[Items listed in a dataset]
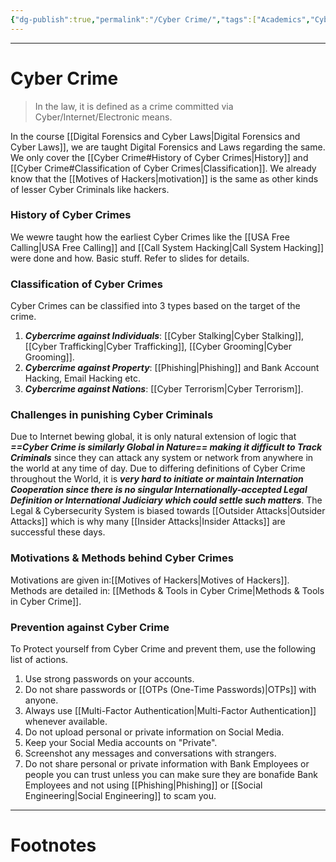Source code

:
 ```yaml
---
{"dg-publish":true,"permalink":"/Cyber Crime/","tags":["Academics","CyberSec"]}
---
```



---
# Cyber Crime
> In the law, it is defined as a crime committed via Cyber/Internet/Electronic means.

In the course [[Digital Forensics and Cyber Laws\|Digital Forensics and Cyber Laws]], we are taught Digital Forensics and Laws regarding the same. We only cover the [[Cyber Crime#History of Cyber Crimes\|History]] and [[Cyber Crime#Classification of Cyber Crimes\|Classification]]. We already know that the [[Motives of Hackers\|motivation]] is the same as other kinds of lesser Cyber Criminals like hackers.

### History of Cyber Crimes
We wewre taught how the earliest Cyber Crimes like the [[USA Free Calling\|USA Free Calling]] and [[Call System Hacking\|Call System Hacking]] were done and how.
Basic stuff. Refer to slides for details.

### Classification of Cyber Crimes
Cyber Crimes can be classified into 3 types based on the target of the crime.
1. ***Cybercrime against Individuals***: [[Cyber Stalking\|Cyber Stalking]], [[Cyber Trafficking\|Cyber Trafficking]], [[Cyber Grooming\|Cyber Grooming]].
2. ***Cybercrime against Property***: [[Phishing\|Phishing]] and Bank Account Hacking, Email Hacking etc.
3. ***Cybercrime against Nations***: [[Cyber Terrorism\|Cyber Terrorism]].

### Challenges in punishing Cyber Criminals
Due to Internet bewing global, it is only natural extension of logic that ***==Cyber Crime is similarly Global in Nature== making it difficult to Track Criminals*** since they can attack any system or network from anywhere in the world at any time of day. 
Due to differing definitions of Cyber Crime throughout the World, it is ***very hard to initiate or maintain Internation Cooperation since there is no singular Internationally-accepted Legal Definition or International Judiciary which could settle such matters***. The Legal & Cybersecurity System is biased towards [[Outsider Attacks\|Outsider Attacks]] which is why many [[Insider Attacks\|Insider Attacks]] are successful these days. 

### Motivations & Methods behind Cyber Crimes
Motivations are given in:[[Motives of Hackers\|Motives of Hackers]].
Methods are detailed in: [[Methods & Tools in Cyber Crime\|Methods & Tools in Cyber Crime]].

### Prevention against Cyber Crime
To Protect yourself from Cyber Crime and prevent them, use the following list of actions.
1. Use strong passwords on your accounts.
2. Do not share passwords or [[OTPs (One-Time Passwords)\|OTPs]] with anyone.
3. Always use [[Multi-Factor Authentication\|Multi-Factor Authentication]] whenever available.
4. Do not upload personal or private information on Social Media.
5. Keep your Social Media accounts on "Private".
6. Screenshot any messages and conversations with strangers.
7. Do not share personal or private information with Bank Employees or people you can trust unless you can make sure they are bonafide Bank Employees and not using [[Phishing\|Phishing]] or [[Social Engineering\|Social Engineering]] to scam you.

---
# Footnotes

» WHAT IS BEING ASKED: After finding the line that contains "Motivations are given" in the records above, copy that line and each one after it exactly, through the final line.

» ANSWER BOX:
Motivations are given in:[[Motives of Hackers\|Motives of Hackers]].
Methods are detailed in: [[Methods & Tools in Cyber Crime\|Methods & Tools in Cyber Crime]].

### Prevention against Cyber Crime
To Protect yourself from Cyber Crime and prevent them, use the following list of actions.
1. Use strong passwords on your accounts.
2. Do not share passwords or [[OTPs (One-Time Passwords)\|OTPs]] with anyone.
3. Always use [[Multi-Factor Authentication\|Multi-Factor Authentication]] whenever available.
4. Do not upload personal or private information on Social Media.
5. Keep your Social Media accounts on "Private".
6. Screenshot any messages and conversations with strangers.
7. Do not share personal or private information with Bank Employees or people you can trust unless you can make sure they are bonafide Bank Employees and not using [[Phishing\|Phishing]] or [[Social Engineering\|Social Engineering]] to scam you.

---
# Footnotes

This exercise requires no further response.